--- WHAT YOU ARE ASKED TO DO ---
Nothing but a number should be given: the count of lines in the listing that include "relative".
(SUPPLIED MATERIAL Opens)
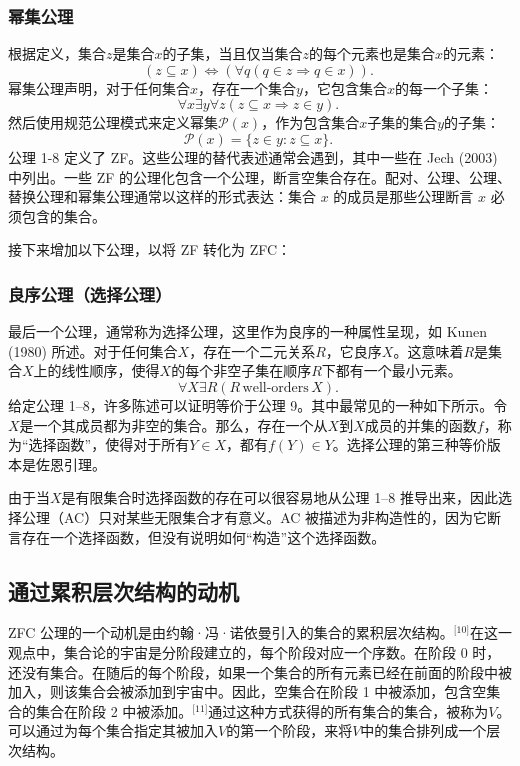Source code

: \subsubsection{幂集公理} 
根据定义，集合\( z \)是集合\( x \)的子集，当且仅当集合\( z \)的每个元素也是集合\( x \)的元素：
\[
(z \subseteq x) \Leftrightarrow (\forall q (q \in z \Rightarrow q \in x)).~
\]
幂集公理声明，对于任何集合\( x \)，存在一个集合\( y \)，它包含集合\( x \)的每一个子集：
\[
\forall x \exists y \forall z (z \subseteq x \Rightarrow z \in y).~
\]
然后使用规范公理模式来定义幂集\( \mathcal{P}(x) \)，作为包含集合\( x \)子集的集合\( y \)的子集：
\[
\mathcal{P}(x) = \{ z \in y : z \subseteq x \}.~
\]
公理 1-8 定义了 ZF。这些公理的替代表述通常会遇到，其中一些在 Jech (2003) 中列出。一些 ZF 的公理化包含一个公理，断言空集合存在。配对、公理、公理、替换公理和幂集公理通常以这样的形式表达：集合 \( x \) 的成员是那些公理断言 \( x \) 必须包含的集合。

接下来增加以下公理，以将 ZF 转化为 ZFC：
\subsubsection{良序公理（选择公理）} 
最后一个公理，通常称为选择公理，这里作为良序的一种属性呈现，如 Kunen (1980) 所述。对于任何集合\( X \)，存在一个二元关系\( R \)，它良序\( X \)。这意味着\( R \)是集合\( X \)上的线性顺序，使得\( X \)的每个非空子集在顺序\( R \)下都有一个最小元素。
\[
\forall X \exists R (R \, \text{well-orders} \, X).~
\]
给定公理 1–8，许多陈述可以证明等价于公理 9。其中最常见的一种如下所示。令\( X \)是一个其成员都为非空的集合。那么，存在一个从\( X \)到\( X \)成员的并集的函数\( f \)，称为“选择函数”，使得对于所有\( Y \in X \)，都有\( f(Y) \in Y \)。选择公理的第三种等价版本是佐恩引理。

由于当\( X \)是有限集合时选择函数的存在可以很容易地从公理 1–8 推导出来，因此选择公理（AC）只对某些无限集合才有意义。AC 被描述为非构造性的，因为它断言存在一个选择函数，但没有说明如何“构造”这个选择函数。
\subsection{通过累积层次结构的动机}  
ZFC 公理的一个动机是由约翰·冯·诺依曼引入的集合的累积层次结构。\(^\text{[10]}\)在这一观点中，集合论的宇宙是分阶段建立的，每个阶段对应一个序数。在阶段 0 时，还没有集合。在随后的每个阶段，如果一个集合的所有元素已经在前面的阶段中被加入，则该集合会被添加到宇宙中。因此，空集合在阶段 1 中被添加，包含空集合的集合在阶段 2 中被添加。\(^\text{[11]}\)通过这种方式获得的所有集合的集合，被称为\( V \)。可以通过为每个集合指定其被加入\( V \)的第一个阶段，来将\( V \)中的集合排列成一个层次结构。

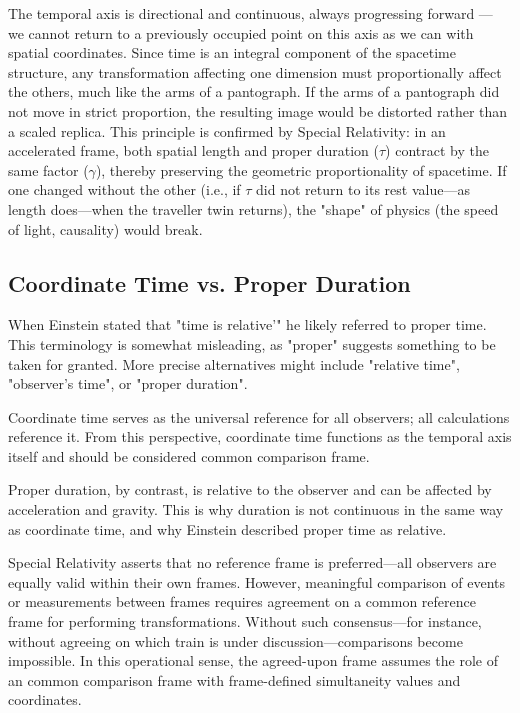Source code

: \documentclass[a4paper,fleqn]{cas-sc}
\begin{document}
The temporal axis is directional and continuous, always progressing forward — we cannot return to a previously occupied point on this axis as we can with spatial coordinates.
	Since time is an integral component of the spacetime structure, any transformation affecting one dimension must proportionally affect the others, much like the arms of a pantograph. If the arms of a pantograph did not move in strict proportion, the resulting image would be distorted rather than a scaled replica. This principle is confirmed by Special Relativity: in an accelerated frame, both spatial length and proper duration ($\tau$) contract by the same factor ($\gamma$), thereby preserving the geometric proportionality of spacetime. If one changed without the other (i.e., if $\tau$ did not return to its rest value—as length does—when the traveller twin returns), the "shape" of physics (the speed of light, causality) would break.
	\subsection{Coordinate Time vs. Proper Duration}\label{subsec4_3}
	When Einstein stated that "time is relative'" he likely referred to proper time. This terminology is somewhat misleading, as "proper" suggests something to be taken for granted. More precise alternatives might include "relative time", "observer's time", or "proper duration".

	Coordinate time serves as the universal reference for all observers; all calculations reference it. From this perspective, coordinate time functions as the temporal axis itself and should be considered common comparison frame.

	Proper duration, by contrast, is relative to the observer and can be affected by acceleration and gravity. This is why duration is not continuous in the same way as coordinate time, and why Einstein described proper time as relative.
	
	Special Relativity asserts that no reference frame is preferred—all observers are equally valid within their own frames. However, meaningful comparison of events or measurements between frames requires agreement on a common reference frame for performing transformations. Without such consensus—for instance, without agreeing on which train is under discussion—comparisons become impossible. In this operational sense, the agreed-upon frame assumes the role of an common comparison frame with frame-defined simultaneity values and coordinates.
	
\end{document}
(SUPPLIED MATERIAL Closes)
--- RESULT BELOW ---
2